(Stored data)
•••
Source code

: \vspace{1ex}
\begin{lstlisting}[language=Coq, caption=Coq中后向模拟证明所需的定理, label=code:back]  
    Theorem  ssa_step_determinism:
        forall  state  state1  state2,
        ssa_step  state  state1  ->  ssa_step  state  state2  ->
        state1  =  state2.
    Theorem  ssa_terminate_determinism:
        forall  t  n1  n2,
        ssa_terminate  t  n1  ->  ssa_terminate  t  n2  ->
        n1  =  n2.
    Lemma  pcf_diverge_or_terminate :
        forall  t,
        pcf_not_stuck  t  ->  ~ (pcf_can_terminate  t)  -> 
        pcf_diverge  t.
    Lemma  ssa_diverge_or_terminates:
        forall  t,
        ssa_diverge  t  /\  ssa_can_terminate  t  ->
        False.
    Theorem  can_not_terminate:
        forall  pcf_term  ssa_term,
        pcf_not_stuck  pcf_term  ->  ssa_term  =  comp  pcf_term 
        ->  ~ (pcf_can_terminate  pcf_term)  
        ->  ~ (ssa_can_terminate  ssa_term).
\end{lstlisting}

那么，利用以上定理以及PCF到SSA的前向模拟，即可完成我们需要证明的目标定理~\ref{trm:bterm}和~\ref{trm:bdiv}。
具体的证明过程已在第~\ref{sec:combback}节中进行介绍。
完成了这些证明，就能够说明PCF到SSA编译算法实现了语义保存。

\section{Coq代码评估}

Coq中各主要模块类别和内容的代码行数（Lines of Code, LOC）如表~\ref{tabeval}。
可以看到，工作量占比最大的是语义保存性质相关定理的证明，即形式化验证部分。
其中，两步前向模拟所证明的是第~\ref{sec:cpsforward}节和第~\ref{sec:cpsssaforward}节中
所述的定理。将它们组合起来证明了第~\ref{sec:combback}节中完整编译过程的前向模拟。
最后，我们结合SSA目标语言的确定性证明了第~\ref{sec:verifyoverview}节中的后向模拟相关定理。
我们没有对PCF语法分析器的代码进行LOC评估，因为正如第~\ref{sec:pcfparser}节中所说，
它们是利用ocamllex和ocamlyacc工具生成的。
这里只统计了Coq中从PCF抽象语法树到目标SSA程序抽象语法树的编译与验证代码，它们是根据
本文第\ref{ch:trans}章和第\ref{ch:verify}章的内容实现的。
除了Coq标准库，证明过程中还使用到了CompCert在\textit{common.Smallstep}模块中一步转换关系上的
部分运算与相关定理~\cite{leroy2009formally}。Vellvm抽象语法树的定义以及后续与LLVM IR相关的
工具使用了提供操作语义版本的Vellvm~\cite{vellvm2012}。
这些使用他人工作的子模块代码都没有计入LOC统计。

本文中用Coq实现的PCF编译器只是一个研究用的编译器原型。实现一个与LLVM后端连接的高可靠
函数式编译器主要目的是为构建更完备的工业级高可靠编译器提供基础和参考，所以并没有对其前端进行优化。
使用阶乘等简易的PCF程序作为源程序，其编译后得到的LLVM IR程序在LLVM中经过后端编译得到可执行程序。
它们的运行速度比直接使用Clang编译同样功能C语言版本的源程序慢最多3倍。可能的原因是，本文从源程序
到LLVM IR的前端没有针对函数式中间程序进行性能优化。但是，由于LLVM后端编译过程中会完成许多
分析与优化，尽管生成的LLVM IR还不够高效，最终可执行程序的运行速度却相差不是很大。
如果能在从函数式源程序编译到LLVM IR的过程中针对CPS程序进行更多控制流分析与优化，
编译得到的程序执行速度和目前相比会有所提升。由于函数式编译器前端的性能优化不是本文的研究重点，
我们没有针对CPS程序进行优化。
•••
Your answer must be an exact copy of every record.

Source code

: \vspace{1ex}
\begin{lstlisting}[language=Coq, caption=Coq中后向模拟证明所需的定理, label=code:back]  
    Theorem  ssa_step_determinism:
        forall  state  state1  state2,
        ssa_step  state  state1  ->  ssa_step  state  state2  ->
        state1  =  state2.
    Theorem  ssa_terminate_determinism:
        forall  t  n1  n2,
        ssa_terminate  t  n1  ->  ssa_terminate  t  n2  ->
        n1  =  n2.
    Lemma  pcf_diverge_or_terminate :
        forall  t,
        pcf_not_stuck  t  ->  ~ (pcf_can_terminate  t)  -> 
        pcf_diverge  t.
    Lemma  ssa_diverge_or_terminates:
        forall  t,
        ssa_diverge  t  /\  ssa_can_terminate  t  ->
        False.
    Theorem  can_not_terminate:
        forall  pcf_term  ssa_term,
        pcf_not_stuck  pcf_term  ->  ssa_term  =  comp  pcf_term 
        ->  ~ (pcf_can_terminate  pcf_term)  
        ->  ~ (ssa_can_terminate  ssa_term).
\end{lstlisting}

那么，利用以上定理以及PCF到SSA的前向模拟，即可完成我们需要证明的目标定理~\ref{trm:bterm}和~\ref{trm:bdiv}。
具体的证明过程已在第~\ref{sec:combback}节中进行介绍。
完成了这些证明，就能够说明PCF到SSA编译算法实现了语义保存。

\section{Coq代码评估}

Coq中各主要模块类别和内容的代码行数（Lines of Code, LOC）如表~\ref{tabeval}。
可以看到，工作量占比最大的是语义保存性质相关定理的证明，即形式化验证部分。
其中，两步前向模拟所证明的是第~\ref{sec:cpsforward}节和第~\ref{sec:cpsssaforward}节中
所述的定理。将它们组合起来证明了第~\ref{sec:combback}节中完整编译过程的前向模拟。
最后，我们结合SSA目标语言的确定性证明了第~\ref{sec:verifyoverview}节中的后向模拟相关定理。
我们没有对PCF语法分析器的代码进行LOC评估，因为正如第~\ref{sec:pcfparser}节中所说，
它们是利用ocamllex和ocamlyacc工具生成的。
这里只统计了Coq中从PCF抽象语法树到目标SSA程序抽象语法树的编译与验证代码，它们是根据
本文第\ref{ch:trans}章和第\ref{ch:verify}章的内容实现的。
除了Coq标准库，证明过程中还使用到了CompCert在\textit{common.Smallstep}模块中一步转换关系上的
部分运算与相关定理~\cite{leroy2009formally}。Vellvm抽象语法树的定义以及后续与LLVM IR相关的
工具使用了提供操作语义版本的Vellvm~\cite{vellvm2012}。
这些使用他人工作的子模块代码都没有计入LOC统计。

本文中用Coq实现的PCF编译器只是一个研究用的编译器原型。实现一个与LLVM后端连接的高可靠
函数式编译器主要目的是为构建更完备的工业级高可靠编译器提供基础和参考，所以并没有对其前端进行优化。
使用阶乘等简易的PCF程序作为源程序，其编译后得到的LLVM IR程序在LLVM中经过后端编译得到可执行程序。
它们的运行速度比直接使用Clang编译同样功能C语言版本的源程序慢最多3倍。可能的原因是，本文从源程序
到LLVM IR的前端没有针对函数式中间程序进行性能优化。但是，由于LLVM后端编译过程中会完成许多
分析与优化，尽管生成的LLVM IR还不够高效，最终可执行程序的运行速度却相差不是很大。
如果能在从函数式源程序编译到LLVM IR的过程中针对CPS程序进行更多控制流分析与优化，
编译得到的程序执行速度和目前相比会有所提升。由于函数式编译器前端的性能优化不是本文的研究重点，
我们没有针对CPS程序进行优化。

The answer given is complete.